Key research findings include:
- Almost 10% of respondents think that smart meters will be targeted by cyber criminals
- Over 10% of respondents believe smart meter consumer data will include Personally Identifiable Information (PII), such as bank details, date of birth and addresses
- Almost 80% of respondents believe smart meter PII will require additional security
- 73% of respondents believe consumers should own smart meter consumer data
Commenting on the research, Dwayne Melancon, chief technology officer for Tripwire noted, “Consumer fears about smart meter privacy are well founded. In a recent survey, energy industry security professionals identified metering infrastructure as one of the highest risk areas in smart grids. Smart grids - the energy infrastructure connected to smart meters - comprise of an enormous range of technology, each of which introduces many potential vulnerabilities that may be susceptible to cyber attack, and we are adding new technologies all the time. This ever-increasing rate of network complexity, combined with the lure of easily monetized consumer data, will inevitably draw the attention of a wide variety of cyber attackers.”

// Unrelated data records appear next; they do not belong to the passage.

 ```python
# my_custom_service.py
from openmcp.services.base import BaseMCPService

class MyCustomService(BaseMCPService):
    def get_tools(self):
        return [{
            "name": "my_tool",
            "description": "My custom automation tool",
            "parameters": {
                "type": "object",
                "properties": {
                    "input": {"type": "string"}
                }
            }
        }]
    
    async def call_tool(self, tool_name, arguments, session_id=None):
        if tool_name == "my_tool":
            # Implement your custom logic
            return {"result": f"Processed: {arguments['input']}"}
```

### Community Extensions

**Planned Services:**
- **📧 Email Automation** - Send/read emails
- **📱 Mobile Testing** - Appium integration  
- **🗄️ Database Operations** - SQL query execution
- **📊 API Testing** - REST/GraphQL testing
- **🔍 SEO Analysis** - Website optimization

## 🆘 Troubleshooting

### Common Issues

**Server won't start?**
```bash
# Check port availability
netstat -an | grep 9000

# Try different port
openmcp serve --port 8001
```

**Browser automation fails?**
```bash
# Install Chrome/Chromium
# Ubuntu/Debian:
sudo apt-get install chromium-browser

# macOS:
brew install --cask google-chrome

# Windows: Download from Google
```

Melancon continued, “Without adequate security controls, our critical infrastructure will continue to be at risk, and this is uncharted territory for many utilities providers. Fortunately, there is readily available guidance on critical security controls that can quickly mitigate or reduce these risks.”

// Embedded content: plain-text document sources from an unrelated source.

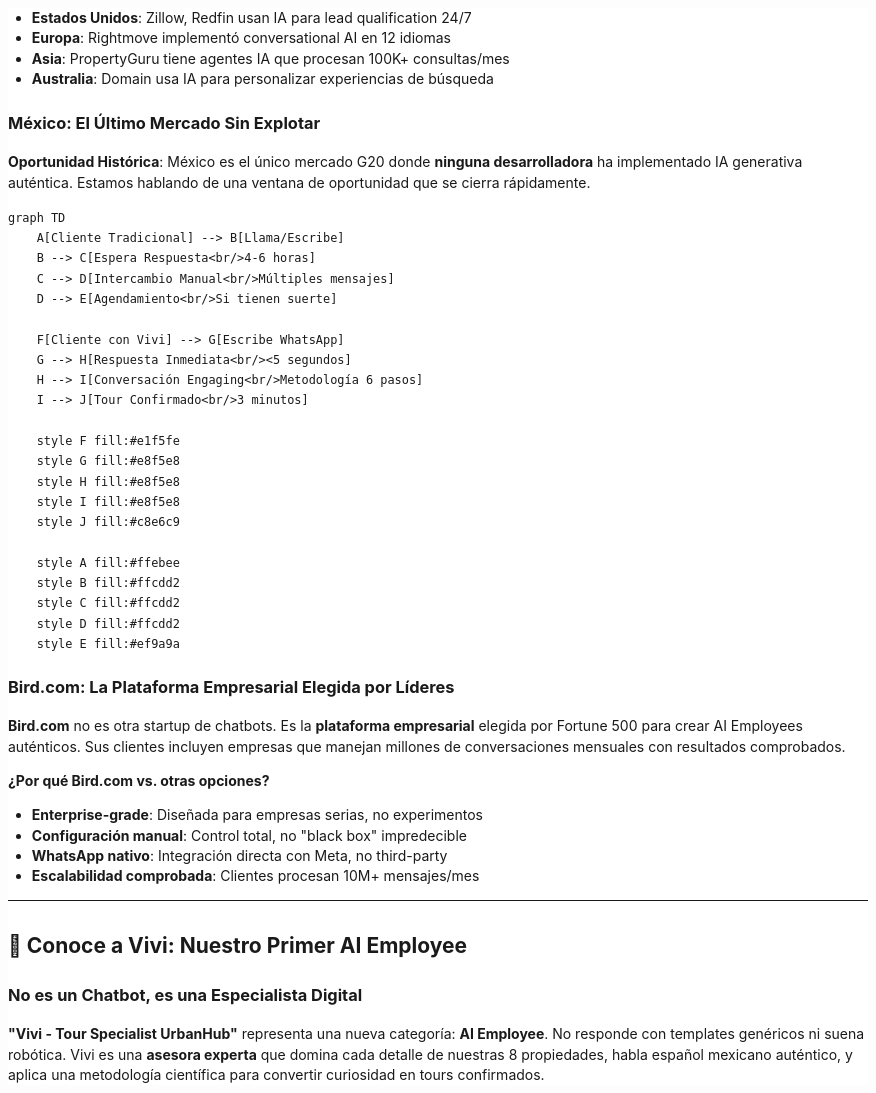 - **Estados Unidos**: Zillow, Redfin usan IA para lead qualification 24/7
- **Europa**: Rightmove implementó conversational AI en 12 idiomas  
- **Asia**: PropertyGuru tiene agentes IA que procesan 100K+ consultas/mes
- **Australia**: Domain usa IA para personalizar experiencias de búsqueda

### México: El Último Mercado Sin Explotar
**Oportunidad Histórica**: México es el único mercado G20 donde **ninguna desarrolladora** ha implementado IA generativa auténtica. Estamos hablando de una ventana de oportunidad que se cierra rápidamente.

```mermaid
graph TD
    A[Cliente Tradicional] --> B[Llama/Escribe]
    B --> C[Espera Respuesta<br/>4-6 horas]
    C --> D[Intercambio Manual<br/>Múltiples mensajes]
    D --> E[Agendamiento<br/>Si tienen suerte]
    
    F[Cliente con Vivi] --> G[Escribe WhatsApp]
    G --> H[Respuesta Inmediata<br/><5 segundos]
    H --> I[Conversación Engaging<br/>Metodología 6 pasos]
    I --> J[Tour Confirmado<br/>3 minutos]
    
    style F fill:#e1f5fe
    style G fill:#e8f5e8
    style H fill:#e8f5e8
    style I fill:#e8f5e8
    style J fill:#c8e6c9
    
    style A fill:#ffebee
    style B fill:#ffcdd2
    style C fill:#ffcdd2
    style D fill:#ffcdd2
    style E fill:#ef9a9a
```

### Bird.com: La Plataforma Empresarial Elegida por Líderes
**Bird.com** no es otra startup de chatbots. Es la **plataforma empresarial** elegida por Fortune 500 para crear AI Employees auténticos. Sus clientes incluyen empresas que manejan millones de conversaciones mensuales con resultados comprobados.

**¿Por qué Bird.com vs. otras opciones?**
- **Enterprise-grade**: Diseñada para empresas serias, no experimentos
- **Configuración manual**: Control total, no "black box" impredecible  
- **WhatsApp nativo**: Integración directa con Meta, no third-party
- **Escalabilidad comprobada**: Clientes procesan 10M+ mensajes/mes

---

## 🤖 Conoce a Vivi: Nuestro Primer AI Employee

### No es un Chatbot, es una Especialista Digital
**"Vivi - Tour Specialist UrbanHub"** representa una nueva categoría: **AI Employee**. No responde con templates genéricos ni suena robótica. Vivi es una **asesora experta** que domina cada detalle de nuestras 8 propiedades, habla español mexicano auténtico, y aplica una metodología científica para convertir curiosidad en tours confirmados.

Smart meters are electrical meters that record consumption of electric energy in intervals of an hour or less. They communicate information back to the utility for monitoring and billing purposes at regular intervals. They were launched in the UK in 2009 in a bid to help consumers save money on energy and be environmentally friendly.
The Tripwire survey was conducted by One Poll among 1000 consumers across the U.K. in April 2013.